TICONDEROGA - In light of recent tragic boating accidents on Lake George, the Lake George Association has compiled a list of 12 key tips for boating safety.
In recent years, Lake George has seen a dramatic increase in the use of small craft - canoes, kayaks, small sailboats and personal watercraft. When boating on Lake George, or any large body of water with multi-use traffic, boaters are advised to follow these tips to protect their safety, and the safety of others using the Lake.
The top four causes of boating accidents in New York State are submerged objects, wakes, weather and operator inattention.
The tips are:
GET a PROPER EDUCATION. Before operating a motorboat, everyone should take a boating safety course.
KNOW the LOCATION of SUBMERGED OBJECTS. Watch for and understand navigational markers. Carry a chart or map of the lake.
PAY ATTENTION to WAKES. Know how to navigate them, and be responsible for those you create.
Be WEATHER WISE. Always check the weather first. Due to the high mountains surrounding Lake George, boaters cannot always see storms coming. Before setting out, check the radar at http://forecast.weather.gov
VISION is KEY. Motorboat operators should look over the top of the windshield - not through it. Keep the bow of the boat low to see clearly ahead. Assign a designated lookout to keep an eye out for other boaters, objects, especially small craft and swimmers.
NO DRUGS or ALCOHOL. Never use drugs or alcohol before or during boat operation.
BUY a COMFY lightweight PFD (personal floatation device). Too often PFDs are left behind or not worn because they are uncomfortable, especially by paddlers.
Motorboats: THINK CENTER. Paddlers: THINK EDGES. Motorboats on Lake George can enjoy considerably more elbow-room when they travel in the center of the lake.
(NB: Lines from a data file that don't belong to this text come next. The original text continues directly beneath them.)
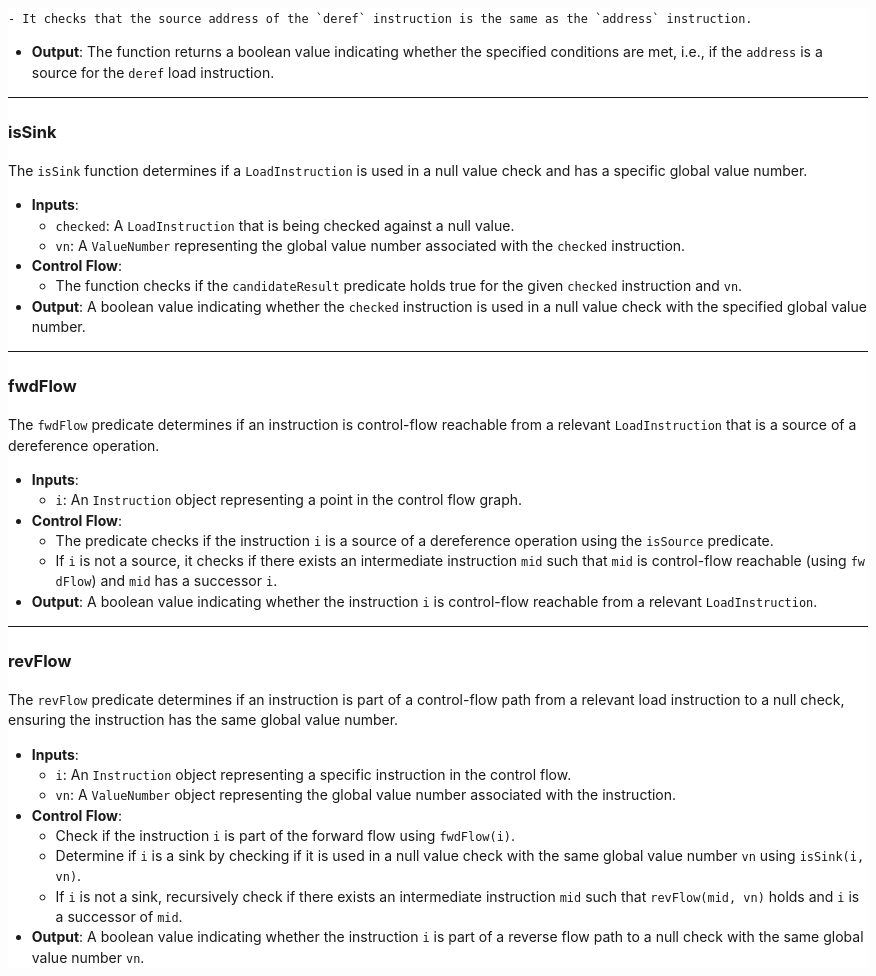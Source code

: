     - It checks that the source address of the `deref` instruction is the same as the `address` instruction.
- **Output**: The function returns a boolean value indicating whether the specified conditions are met, i.e., if the `address` is a source for the `deref` load instruction.


---
### isSink
The `isSink` function determines if a `LoadInstruction` is used in a null value check and has a specific global value number.
- **Inputs**:
    - `checked`: A `LoadInstruction` that is being checked against a null value.
    - `vn`: A `ValueNumber` representing the global value number associated with the `checked` instruction.
- **Control Flow**:
    - The function checks if the `candidateResult` predicate holds true for the given `checked` instruction and `vn`.
- **Output**: A boolean value indicating whether the `checked` instruction is used in a null value check with the specified global value number.


---
### fwdFlow
The `fwdFlow` predicate determines if an instruction is control-flow reachable from a relevant `LoadInstruction` that is a source of a dereference operation.
- **Inputs**:
    - `i`: An `Instruction` object representing a point in the control flow graph.
- **Control Flow**:
    - The predicate checks if the instruction `i` is a source of a dereference operation using the `isSource` predicate.
    - If `i` is not a source, it checks if there exists an intermediate instruction `mid` such that `mid` is control-flow reachable (using `fwdFlow`) and `mid` has a successor `i`.
- **Output**: A boolean value indicating whether the instruction `i` is control-flow reachable from a relevant `LoadInstruction`.


---
### revFlow
The `revFlow` predicate determines if an instruction is part of a control-flow path from a relevant load instruction to a null check, ensuring the instruction has the same global value number.
- **Inputs**:
    - `i`: An `Instruction` object representing a specific instruction in the control flow.
    - `vn`: A `ValueNumber` object representing the global value number associated with the instruction.
- **Control Flow**:
    - Check if the instruction `i` is part of the forward flow using `fwdFlow(i)`.
    - Determine if `i` is a sink by checking if it is used in a null value check with the same global value number `vn` using `isSink(i, vn)`.
    - If `i` is not a sink, recursively check if there exists an intermediate instruction `mid` such that `revFlow(mid, vn)` holds and `i` is a successor of `mid`.
- **Output**: A boolean value indicating whether the instruction `i` is part of a reverse flow path to a null check with the same global value number `vn`.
Paddlers should cruise close to shore whenever possible.
BRIGHT COLORS for Paddlers. Place a KAYAK SAFETY FLAG (similar to a bike flag) on your vessel. Purchase a hat and PFD with contrasting day-glow colors. Use reflective tape on your paddles.
Be ready to SIGNAL using a handheld HORN. Paddlers and small sailboats can carry an electronic handheld signaling device or a horn with compressed air .
COMMUNICATE. Always let someone on shore know where you are going and when you'll be back. Keep an old, discarded cell phone on board your boat to call 911.
KNOW and FOLLOW the RULES of the ROAD. Motorized craft must give right of way to non-motorized craft, and boats being passed have the right of way. The speed limit on Lake George is 45 mph from 6 a.m. to 9 p.m., 25 mph from 9 p.m. to 6 a.m. and 5 mph in no wake zones and within 100 feet of docks, moorings, anchored vessels and shore (500 feet for PWCs).